Pay farmers to maintain ecosystem services (Sept)

15 September 2005

Media Releases 2005

Canberra, ACT

Farmers should not only be paid for agricultural produce but also recompensed for managing natural ecosystems and preserving downstream water, according to Emeritus Professor Bob Douglas AO.

Ecosystems such as forests, streams and wetlands provide humanity with various services such as clean water and air and maintain a liveable climate.

“The ability of natural systems to purify air and water has been severely weakened as human demand for food, fresh water, fibre and energy has grown,” says Professor Douglas. “As a result, a massive wave of species extinctions is underway and will continue unless human attitudes change profoundly.”

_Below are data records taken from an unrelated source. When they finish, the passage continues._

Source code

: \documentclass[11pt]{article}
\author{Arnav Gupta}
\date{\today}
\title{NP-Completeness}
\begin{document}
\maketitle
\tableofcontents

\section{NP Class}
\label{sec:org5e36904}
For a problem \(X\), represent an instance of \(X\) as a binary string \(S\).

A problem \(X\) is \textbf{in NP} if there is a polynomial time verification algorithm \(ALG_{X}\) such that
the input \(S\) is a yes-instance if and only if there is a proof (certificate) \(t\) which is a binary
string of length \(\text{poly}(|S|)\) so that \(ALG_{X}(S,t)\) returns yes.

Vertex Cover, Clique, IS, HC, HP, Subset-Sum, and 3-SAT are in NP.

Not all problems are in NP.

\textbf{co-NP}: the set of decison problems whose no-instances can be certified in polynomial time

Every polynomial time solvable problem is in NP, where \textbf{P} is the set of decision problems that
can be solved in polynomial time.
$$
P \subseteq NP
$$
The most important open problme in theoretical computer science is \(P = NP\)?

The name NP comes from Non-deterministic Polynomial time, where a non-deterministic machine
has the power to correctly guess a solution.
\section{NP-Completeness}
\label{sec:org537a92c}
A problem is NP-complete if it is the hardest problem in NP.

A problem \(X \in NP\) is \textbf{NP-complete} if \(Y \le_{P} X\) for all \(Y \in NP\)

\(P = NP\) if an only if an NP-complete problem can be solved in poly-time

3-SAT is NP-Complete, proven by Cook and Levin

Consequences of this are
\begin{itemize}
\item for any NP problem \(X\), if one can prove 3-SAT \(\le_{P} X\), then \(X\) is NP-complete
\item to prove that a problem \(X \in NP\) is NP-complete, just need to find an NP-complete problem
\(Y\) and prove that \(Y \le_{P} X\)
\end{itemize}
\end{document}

Professor Douglas says the services provided by natural ecosystems to protect against land salinisation, absorb carbon dioxide and purify water must be recognised urgently as both precious and limited.

“Significant areas of our agricultural land are either unprofitable or marginal economically,” he says. “We need to consider adopting schemes such as the US Conservation Reserve Program whereby farmers are paid not to farm some of their land and to devote it to other things such as preserving wetlands, establishing wildlife refuges and tree plantation.”

Professor Douglas said we should also consider such proposals such as “Greenleasing” whereby farmers could sublease sections of their land to be managed by consortia including urban investors. These consortia would optimise the use of the land for ecosystem services. Such green-leased properties could employ some of the rural unemployed.

“Green-leasing would lead to significant expansion of land set aside for preservation of biodiversity and provision of ecosystem services,” he says.

“And we also need to look at combining conservation with conventional agriculture through management and harvesting of native flora and fauna,” he says. “We need to develop new partnerships between landholders and indigenous groups, and to explore niche food markets based on Australia’s native food and vegetables.”

Professor Douglas will address a free public meeting in Canberra on Saturday 17 September at Havelock House, 85 Northbourne Avenue, Turner, at 3.30pm. All welcome.